* _WORK TO COMPLETE_
Word-for-word transcription: reproduce all of the data, but not the pictures.
[PROVIDED MATERIAL Boundary: Start]
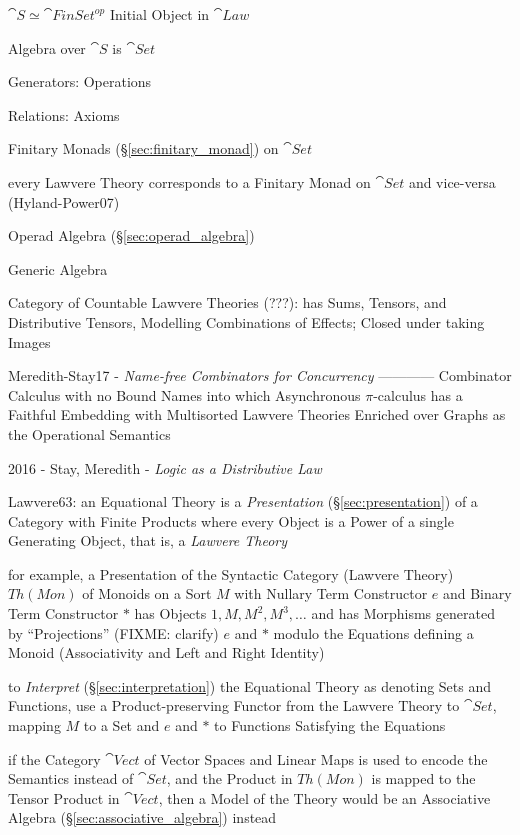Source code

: $\cat{S} \simeq \cat{FinSet}^{op}$ Initial Object in $\cat{Law}$

Algebra over $\cat{S}$ is $\cat{Set}$

Generators: Operations

Relations: Axioms

Finitary Monads (\S\ref{sec:finitary_monad}) on $\cat{Set}$

every Lawvere Theory corresponds to a Finitary Monad on $\cat{Set}$ and
vice-versa (Hyland-Power07)

Operad Algebra (\S\ref{sec:operad_algebra})

Generic Algebra

Category of Countable Lawvere Theories (???): has Sums, Tensors, and
Distributive Tensors, Modelling Combinations of Effects; Closed under
taking Images \cite{hyland-power06}

Meredith-Stay17 - \emph{Name-free Combinators for Concurrency} ------------
Combinator Calculus with no Bound Names into which Asynchronous
$\pi$-calculus has a Faithful Embedding with Multisorted Lawvere
Theories Enriched over Graphs as the Operational Semantics

\asterism

2016 - Stay, Meredith - \emph{Logic as a Distributive Law}

Lawvere63: an Equational Theory is a \emph{Presentation}
(\S\ref{sec:presentation}) of a Category with Finite Products
where every Object is a Power of a single Generating Object, that is, a
\emph{Lawvere Theory}

for example, a Presentation of the Syntactic Category (Lawvere Theory) $Th(Mon)$
of Monoids on a Sort $M$ with Nullary Term Constructor $e$ and Binary Term
Constructor $*$ has Objects $1, M, M^2, M^3, \ldots$ and has Morphisms generated
by ``Projections'' (FIXME: clarify) $e$ and $*$ modulo the Equations defining a
Monoid (Associativity and Left and Right Identity)

to \emph{Interpret} (\S\ref{sec:interpretation}) the Equational Theory as
denoting Sets and Functions, use a Product-preserving Functor from the Lawvere
Theory to $\cat{Set}$, mapping $M$ to a Set and $e$ and $*$ to Functions
Satisfying the Equations

if the Category $\cat{Vect}$ of Vector Spaces and Linear Maps is used to encode
the Semantics instead of $\cat{Set}$, and the Product in $Th(Mon)$ is mapped to
the Tensor Product in $\cat{Vect}$, then a Model of the Theory would be an
Associative Algebra (\S\ref{sec:associative_algebra}) instead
[PROVIDED MATERIAL Boundary: End]
* _SOLUTION TO THE EXERCISE_
Source code

: $\cat{S} \simeq \cat{FinSet}^{op}$ Initial Object in $\cat{Law}$

Algebra over $\cat{S}$ is $\cat{Set}$

Generators: Operations

Relations: Axioms

Finitary Monads (\S\ref{sec:finitary_monad}) on $\cat{Set}$

every Lawvere Theory corresponds to a Finitary Monad on $\cat{Set}$ and
vice-versa (Hyland-Power07)

Operad Algebra (\S\ref{sec:operad_algebra})

Generic Algebra

Category of Countable Lawvere Theories (???): has Sums, Tensors, and
Distributive Tensors, Modelling Combinations of Effects; Closed under
taking Images \cite{hyland-power06}

Meredith-Stay17 - \emph{Name-free Combinators for Concurrency} ------------
Combinator Calculus with no Bound Names into which Asynchronous
$\pi$-calculus has a Faithful Embedding with Multisorted Lawvere
Theories Enriched over Graphs as the Operational Semantics

\asterism

2016 - Stay, Meredith - \emph{Logic as a Distributive Law}

Lawvere63: an Equational Theory is a \emph{Presentation}
(\S\ref{sec:presentation}) of a Category with Finite Products
where every Object is a Power of a single Generating Object, that is, a
\emph{Lawvere Theory}

for example, a Presentation of the Syntactic Category (Lawvere Theory) $Th(Mon)$
of Monoids on a Sort $M$ with Nullary Term Constructor $e$ and Binary Term
Constructor $*$ has Objects $1, M, M^2, M^3, \ldots$ and has Morphisms generated
by ``Projections'' (FIXME: clarify) $e$ and $*$ modulo the Equations defining a
Monoid (Associativity and Left and Right Identity)

to \emph{Interpret} (\S\ref{sec:interpretation}) the Equational Theory as
denoting Sets and Functions, use a Product-preserving Functor from the Lawvere
Theory to $\cat{Set}$, mapping $M$ to a Set and $e$ and $*$ to Functions
Satisfying the Equations

if the Category $\cat{Vect}$ of Vector Spaces and Linear Maps is used to encode
the Semantics instead of $\cat{Set}$, and the Product in $Th(Mon)$ is mapped to
the Tensor Product in $\cat{Vect}$, then a Model of the Theory would be an
Associative Algebra (\S\ref{sec:associative_algebra}) instead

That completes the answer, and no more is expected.